▶ [Instructions to follow]:
Below are the entries; output exactly the lines from the one containing "rudArx-kaSx-maM-tArx-shecxV-tayx-SATx-va-ra-Na-saM-jicnxtAH" through the final line, inclusive.

[[ Material supplied open ]]

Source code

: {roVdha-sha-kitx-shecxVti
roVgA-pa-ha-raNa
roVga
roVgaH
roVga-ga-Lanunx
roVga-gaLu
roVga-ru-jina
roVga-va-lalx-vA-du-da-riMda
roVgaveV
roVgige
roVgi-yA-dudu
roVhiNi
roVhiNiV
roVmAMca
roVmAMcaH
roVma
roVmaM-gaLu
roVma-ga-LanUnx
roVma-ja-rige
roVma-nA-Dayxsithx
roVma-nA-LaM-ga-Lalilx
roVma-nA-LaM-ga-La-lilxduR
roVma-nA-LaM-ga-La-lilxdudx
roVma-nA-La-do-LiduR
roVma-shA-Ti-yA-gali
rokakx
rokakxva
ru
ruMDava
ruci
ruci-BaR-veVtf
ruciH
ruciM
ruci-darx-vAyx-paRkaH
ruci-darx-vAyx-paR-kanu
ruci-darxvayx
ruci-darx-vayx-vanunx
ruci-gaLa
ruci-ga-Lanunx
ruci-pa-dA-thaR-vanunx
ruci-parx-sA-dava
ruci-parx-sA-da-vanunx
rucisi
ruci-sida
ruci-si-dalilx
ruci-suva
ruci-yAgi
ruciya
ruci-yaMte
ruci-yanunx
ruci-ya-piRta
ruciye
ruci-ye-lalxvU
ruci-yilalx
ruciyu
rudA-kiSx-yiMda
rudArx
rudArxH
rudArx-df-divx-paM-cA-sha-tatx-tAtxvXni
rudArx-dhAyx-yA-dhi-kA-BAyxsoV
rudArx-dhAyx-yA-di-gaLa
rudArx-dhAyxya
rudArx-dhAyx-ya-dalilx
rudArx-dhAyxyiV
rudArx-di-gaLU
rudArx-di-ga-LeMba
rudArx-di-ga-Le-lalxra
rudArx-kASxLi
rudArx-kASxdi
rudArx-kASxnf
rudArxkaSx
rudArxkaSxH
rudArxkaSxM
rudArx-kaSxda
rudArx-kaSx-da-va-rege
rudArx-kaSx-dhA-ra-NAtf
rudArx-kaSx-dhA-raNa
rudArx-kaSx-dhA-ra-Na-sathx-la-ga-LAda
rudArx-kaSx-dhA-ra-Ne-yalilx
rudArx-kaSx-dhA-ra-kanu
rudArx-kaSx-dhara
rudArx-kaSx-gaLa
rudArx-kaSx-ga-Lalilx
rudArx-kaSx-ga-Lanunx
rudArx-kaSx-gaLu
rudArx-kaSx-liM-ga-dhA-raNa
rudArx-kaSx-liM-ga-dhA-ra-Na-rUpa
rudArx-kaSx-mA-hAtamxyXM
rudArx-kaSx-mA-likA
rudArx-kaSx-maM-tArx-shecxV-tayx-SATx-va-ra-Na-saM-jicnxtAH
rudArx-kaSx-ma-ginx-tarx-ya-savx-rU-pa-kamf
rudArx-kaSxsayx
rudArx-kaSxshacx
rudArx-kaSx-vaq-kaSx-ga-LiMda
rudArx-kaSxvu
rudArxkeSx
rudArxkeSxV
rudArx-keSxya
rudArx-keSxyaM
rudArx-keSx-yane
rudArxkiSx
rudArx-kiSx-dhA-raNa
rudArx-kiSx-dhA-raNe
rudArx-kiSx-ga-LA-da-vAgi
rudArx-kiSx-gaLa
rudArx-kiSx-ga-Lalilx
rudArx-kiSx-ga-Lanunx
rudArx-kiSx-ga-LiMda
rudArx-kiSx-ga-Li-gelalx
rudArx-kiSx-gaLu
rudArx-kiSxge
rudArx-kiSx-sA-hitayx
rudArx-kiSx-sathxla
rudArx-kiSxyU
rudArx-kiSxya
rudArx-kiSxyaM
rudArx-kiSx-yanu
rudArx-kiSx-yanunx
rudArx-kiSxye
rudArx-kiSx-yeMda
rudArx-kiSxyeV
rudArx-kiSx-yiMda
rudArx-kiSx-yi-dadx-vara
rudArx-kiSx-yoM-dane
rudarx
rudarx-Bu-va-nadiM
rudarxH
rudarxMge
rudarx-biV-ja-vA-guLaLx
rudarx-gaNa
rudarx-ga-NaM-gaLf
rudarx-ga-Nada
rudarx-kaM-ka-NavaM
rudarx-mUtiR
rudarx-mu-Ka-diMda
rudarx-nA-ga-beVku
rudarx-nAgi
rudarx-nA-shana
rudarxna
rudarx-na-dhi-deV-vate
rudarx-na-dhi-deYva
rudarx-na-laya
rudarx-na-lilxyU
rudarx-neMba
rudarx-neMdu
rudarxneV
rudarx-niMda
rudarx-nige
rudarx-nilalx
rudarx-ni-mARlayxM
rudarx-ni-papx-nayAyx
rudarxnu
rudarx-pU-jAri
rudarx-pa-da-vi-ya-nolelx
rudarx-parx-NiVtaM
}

[[ Material supplied closed ]]

▶ [Task result]:
rudArx-kaSx-maM-tArx-shecxV-tayx-SATx-va-ra-Na-saM-jicnxtAH
rudArx-kaSx-ma-ginx-tarx-ya-savx-rU-pa-kamf
rudArx-kaSxsayx
rudArx-kaSxshacx
rudArx-kaSx-vaq-kaSx-ga-LiMda
rudArx-kaSxvu
rudArxkeSx
rudArxkeSxV
rudArx-keSxya
rudArx-keSxyaM
rudArx-keSx-yane
rudArxkiSx
rudArx-kiSx-dhA-raNa
rudArx-kiSx-dhA-raNe
rudArx-kiSx-ga-LA-da-vAgi
rudArx-kiSx-gaLa
rudArx-kiSx-ga-Lalilx
rudArx-kiSx-ga-Lanunx
rudArx-kiSx-ga-LiMda
rudArx-kiSx-ga-Li-gelalx
rudArx-kiSx-gaLu
rudArx-kiSxge
rudArx-kiSx-sA-hitayx
rudArx-kiSx-sathxla
rudArx-kiSxyU
rudArx-kiSxya
rudArx-kiSxyaM
rudArx-kiSx-yanu
rudArx-kiSx-yanunx
rudArx-kiSxye
rudArx-kiSx-yeMda
rudArx-kiSxyeV
rudArx-kiSx-yiMda
rudArx-kiSx-yi-dadx-vara
rudArx-kiSx-yoM-dane
rudarx
rudarx-Bu-va-nadiM
rudarxH
rudarxMge
rudarx-biV-ja-vA-guLaLx
rudarx-gaNa
rudarx-ga-NaM-gaLf
rudarx-ga-Nada
rudarx-kaM-ka-NavaM
rudarx-mUtiR
rudarx-mu-Ka-diMda
rudarx-nA-ga-beVku
rudarx-nAgi
rudarx-nA-shana
rudarxna
rudarx-na-dhi-deV-vate
rudarx-na-dhi-deYva
rudarx-na-laya
rudarx-na-lilxyU
rudarx-neMba
rudarx-neMdu
rudarxneV
rudarx-niMda
rudarx-nige
rudarx-nilalx
rudarx-ni-mARlayxM
rudarx-ni-papx-nayAyx
rudarxnu
rudarx-pU-jAri
rudarx-pa-da-vi-ya-nolelx
rudarx-parx-NiVtaM
}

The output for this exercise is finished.